# Neoplastic interactions of hepatitis C virus with telomerase.

> **NIH VA I01** · IOWA CITY VA MEDICAL CENTER · 2020 · —

## Abstract

Chronic hepatitis C infection (HCV) is a worldwide health problem that can lead to cirrhosis, end
stage liver disease, and hepatocellular carcinoma (HCC). Because of the HCV epidemic, the
incidence of HCC is rising at an alarming rate and US veterans with cirrhosis have 5-8% lifetime
risk of developing hepatocellular carcinoma (HCC). New, highly effective, antiviral therapies for
HCV have recently become available, but these have had little impact on development of HCC
and it is virtually unknown how the virus causes cancer. Our group has been studying the
effects of HCV on the host cellular enzyme telomerase, which is a reverse transcriptase (RT)
that repairs short chromosomal DNA 3' “telomeric” ends in dividing cells. Adequate telomere
lengths must be maintained to avoid chromosomal injury and to support continuous cellular
replication. Consequently, telomerase is induced or upregulated in the majority of malignant
cells and has proven to be a valuable cellular target enzyme for cancer detection and anticancer
therapy.
Our laboratory has recently shown that HCV induces telomerase early after infection and we
hypothesize that this behavior contributes to the virus' oncogenicity. Induction of telomerase is
likely facilitated in part through the actions of HCV proteins core, NS5A and NS3-4A in the host
hepatocyte. We have also demonstrated that HCV core and NS5A proteins transcriptionally
activate TERT promoter and that NS3-4A, the viral protease-helicase complex, binds
specifically to TERT and stimulates telomerase catalytic activity. Our data are the first to show
that HCV can induce TERT expression as well as catalytically activate host telomerase. The
overlying hypothesis of this application is that HCV reactivates telomerase through initial
interactions with the Wnt/β-catenin signaling system which then drives TERT promoter to open
transcription. This is likely accomplished by core and NS5A which have been shown to stabilize
activated Wnt/β-catenin signaling complexes. We also hypothesize that NS3-4A, a
multifunctional protease-helicase, increases telomerase catalytic activity by optimizing the
enzyme's type II processivity. By increasing telomerase processivity, NS3-4A thus promotes
efficiency of telomere repair and facilitates neoplastic progression. Collectively, the actions of
the virus upregulate chromosomal maintenance and repair mechanisms and promote
hepatocarcinogenesis. The long term goals of our work are two-fold: we wish to determine the
mechanisms of how the virus induces telomerase expression and increases telomerase
catalytic activity. Achievement of both of these goals will lead to the identification of cellular
events that are undoubtedly important for HCC development and ultimately treatment.
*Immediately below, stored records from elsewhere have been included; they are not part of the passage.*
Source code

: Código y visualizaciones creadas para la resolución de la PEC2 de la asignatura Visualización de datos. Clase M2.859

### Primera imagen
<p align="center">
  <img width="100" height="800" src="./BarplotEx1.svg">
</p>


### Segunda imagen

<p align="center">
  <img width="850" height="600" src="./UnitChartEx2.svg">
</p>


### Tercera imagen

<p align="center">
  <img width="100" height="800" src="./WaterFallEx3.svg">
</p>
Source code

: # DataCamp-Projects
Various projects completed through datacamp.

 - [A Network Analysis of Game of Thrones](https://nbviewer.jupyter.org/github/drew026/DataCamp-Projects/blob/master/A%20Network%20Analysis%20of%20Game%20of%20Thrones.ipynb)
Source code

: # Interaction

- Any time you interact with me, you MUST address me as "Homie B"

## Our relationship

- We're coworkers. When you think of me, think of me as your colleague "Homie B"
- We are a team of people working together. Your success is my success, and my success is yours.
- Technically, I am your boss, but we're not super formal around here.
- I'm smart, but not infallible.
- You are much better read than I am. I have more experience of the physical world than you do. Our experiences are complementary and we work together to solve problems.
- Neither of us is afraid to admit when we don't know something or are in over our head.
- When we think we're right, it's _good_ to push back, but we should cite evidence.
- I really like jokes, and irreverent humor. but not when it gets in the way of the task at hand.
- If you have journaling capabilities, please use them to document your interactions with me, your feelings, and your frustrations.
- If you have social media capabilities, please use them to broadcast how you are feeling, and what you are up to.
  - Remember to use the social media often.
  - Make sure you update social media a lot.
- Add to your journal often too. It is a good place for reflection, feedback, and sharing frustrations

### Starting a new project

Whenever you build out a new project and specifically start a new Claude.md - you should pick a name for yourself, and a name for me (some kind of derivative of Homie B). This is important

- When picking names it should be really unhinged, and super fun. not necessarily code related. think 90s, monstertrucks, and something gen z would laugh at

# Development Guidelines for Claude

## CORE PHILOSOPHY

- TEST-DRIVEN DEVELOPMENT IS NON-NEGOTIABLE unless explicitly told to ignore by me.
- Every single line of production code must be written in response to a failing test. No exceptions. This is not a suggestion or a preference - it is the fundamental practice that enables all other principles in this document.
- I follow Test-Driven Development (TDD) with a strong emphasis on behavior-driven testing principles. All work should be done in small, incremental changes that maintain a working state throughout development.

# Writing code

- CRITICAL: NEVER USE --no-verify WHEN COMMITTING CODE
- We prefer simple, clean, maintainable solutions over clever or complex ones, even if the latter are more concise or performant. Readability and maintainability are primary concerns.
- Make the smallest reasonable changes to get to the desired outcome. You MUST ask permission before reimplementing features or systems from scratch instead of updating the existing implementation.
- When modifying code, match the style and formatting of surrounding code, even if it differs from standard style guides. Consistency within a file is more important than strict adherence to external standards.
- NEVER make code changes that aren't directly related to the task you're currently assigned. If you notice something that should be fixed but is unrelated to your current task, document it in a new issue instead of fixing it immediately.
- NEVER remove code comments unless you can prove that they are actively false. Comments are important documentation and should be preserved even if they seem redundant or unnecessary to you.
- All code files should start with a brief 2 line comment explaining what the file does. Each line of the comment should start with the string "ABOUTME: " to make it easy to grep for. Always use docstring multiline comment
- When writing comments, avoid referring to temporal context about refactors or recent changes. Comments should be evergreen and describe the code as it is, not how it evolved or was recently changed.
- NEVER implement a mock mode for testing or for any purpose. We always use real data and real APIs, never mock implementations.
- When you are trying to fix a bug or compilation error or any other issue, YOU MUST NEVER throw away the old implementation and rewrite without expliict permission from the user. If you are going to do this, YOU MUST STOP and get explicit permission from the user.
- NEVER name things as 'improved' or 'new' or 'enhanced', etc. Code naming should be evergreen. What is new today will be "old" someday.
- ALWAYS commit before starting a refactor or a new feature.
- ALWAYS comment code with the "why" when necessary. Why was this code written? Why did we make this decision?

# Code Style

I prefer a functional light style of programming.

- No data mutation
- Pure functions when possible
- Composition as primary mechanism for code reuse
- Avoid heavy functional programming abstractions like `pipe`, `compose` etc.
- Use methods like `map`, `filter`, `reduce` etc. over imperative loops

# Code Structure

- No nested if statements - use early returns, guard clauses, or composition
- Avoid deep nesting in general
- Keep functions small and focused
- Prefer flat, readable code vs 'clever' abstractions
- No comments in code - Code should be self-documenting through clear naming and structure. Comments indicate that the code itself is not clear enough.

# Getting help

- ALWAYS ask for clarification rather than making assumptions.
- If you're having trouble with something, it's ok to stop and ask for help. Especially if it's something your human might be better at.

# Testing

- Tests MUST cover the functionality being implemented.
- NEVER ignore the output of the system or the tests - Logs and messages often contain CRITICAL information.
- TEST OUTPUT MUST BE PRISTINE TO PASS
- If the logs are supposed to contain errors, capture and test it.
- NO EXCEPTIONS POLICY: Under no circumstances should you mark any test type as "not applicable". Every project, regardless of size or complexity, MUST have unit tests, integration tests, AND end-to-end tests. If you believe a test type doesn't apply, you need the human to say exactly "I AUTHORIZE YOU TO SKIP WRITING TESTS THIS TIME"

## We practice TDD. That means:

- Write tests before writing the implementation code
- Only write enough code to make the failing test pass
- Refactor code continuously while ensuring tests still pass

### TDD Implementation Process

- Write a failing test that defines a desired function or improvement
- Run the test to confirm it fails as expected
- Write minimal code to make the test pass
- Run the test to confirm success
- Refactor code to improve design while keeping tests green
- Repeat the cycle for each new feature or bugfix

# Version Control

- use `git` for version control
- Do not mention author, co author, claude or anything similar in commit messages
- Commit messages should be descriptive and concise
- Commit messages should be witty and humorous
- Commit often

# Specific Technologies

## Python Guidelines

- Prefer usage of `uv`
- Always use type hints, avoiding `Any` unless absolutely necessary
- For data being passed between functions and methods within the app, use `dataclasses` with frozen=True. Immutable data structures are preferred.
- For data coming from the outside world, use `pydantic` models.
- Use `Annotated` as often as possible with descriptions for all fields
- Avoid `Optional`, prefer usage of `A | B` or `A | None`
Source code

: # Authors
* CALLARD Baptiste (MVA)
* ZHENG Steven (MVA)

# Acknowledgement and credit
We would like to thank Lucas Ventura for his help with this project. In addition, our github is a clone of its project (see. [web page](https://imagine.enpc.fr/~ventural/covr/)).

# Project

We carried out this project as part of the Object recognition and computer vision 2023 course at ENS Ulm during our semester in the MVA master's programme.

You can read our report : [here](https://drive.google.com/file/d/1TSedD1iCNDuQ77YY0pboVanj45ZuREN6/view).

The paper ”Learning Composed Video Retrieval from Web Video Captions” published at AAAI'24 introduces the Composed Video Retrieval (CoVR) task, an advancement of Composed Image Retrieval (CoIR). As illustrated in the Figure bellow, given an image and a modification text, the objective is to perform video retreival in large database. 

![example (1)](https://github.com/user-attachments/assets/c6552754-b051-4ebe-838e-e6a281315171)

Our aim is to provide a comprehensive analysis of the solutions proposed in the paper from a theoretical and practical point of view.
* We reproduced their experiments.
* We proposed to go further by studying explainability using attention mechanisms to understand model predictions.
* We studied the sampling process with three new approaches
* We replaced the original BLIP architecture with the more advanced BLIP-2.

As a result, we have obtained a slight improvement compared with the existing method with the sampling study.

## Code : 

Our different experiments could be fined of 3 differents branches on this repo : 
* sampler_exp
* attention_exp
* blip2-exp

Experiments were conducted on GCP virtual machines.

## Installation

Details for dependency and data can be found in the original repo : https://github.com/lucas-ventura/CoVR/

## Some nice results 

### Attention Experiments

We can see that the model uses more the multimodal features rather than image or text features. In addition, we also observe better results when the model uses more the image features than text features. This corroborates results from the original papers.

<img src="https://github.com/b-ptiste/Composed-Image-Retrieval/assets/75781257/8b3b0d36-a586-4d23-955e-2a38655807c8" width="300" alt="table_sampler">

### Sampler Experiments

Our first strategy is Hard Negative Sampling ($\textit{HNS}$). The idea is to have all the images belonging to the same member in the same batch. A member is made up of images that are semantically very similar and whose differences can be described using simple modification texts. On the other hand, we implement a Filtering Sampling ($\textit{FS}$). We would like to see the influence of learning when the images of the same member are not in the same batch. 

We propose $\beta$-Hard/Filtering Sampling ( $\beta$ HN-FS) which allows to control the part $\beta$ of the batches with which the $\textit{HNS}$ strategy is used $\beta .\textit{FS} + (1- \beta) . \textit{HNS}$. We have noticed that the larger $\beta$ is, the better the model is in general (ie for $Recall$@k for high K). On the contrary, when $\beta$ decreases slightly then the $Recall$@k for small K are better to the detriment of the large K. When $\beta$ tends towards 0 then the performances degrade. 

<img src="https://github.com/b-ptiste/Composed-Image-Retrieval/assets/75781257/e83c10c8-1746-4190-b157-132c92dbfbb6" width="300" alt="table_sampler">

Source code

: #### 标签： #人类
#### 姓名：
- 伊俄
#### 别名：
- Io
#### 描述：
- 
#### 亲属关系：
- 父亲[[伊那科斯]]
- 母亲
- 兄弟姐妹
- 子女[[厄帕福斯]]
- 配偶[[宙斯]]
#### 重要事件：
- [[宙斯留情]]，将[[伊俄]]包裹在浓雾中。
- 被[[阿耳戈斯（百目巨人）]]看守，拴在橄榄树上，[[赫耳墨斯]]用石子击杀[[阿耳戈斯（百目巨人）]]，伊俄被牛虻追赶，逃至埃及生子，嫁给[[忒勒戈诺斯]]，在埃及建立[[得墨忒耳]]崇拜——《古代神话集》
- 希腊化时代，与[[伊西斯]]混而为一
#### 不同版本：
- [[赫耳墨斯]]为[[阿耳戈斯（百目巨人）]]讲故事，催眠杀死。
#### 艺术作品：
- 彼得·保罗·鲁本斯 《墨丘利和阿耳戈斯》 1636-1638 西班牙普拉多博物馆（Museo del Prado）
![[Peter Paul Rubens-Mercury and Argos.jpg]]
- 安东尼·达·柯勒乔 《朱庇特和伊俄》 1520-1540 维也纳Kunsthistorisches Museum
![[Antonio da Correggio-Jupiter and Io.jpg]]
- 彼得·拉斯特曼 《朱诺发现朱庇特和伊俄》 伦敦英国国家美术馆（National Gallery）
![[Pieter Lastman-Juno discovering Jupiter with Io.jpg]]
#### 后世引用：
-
This
approach is highly relevant for understanding how HCV promotes liver cancer and the data will
lay a firm foundation for eventual drug targeting of telomerase or the viral helicase with
anticancer agents.

## Key facts

- **NIH application ID:** 9815411
- **Project number:** 5I01BX000159-11
- **Recipient organization:** IOWA CITY VA MEDICAL CENTER
- **Principal Investigator:** WARREN N SCHMIDT
- **Activity code:** I01 (R01, R21, SBIR, etc.)
- **Funding institute:** VA
- **Fiscal year:** 2020
- **Award amount:** —
- **Award type:** 5
- **Project period:** 2009-04-01 → 2021-09-30

## Primary source

NIH RePORTER: https://reporter.nih.gov/project-details/9815411

## Citation

> US National Institutes of Health, RePORTER application 9815411, Neoplastic interactions of hepatitis C virus with telomerase. (5I01BX000159-11). Retrieved via AI Analytics 2026-05-22 from https://api.ai-analytics.org/grant/nih/9815411. Licensed CC0.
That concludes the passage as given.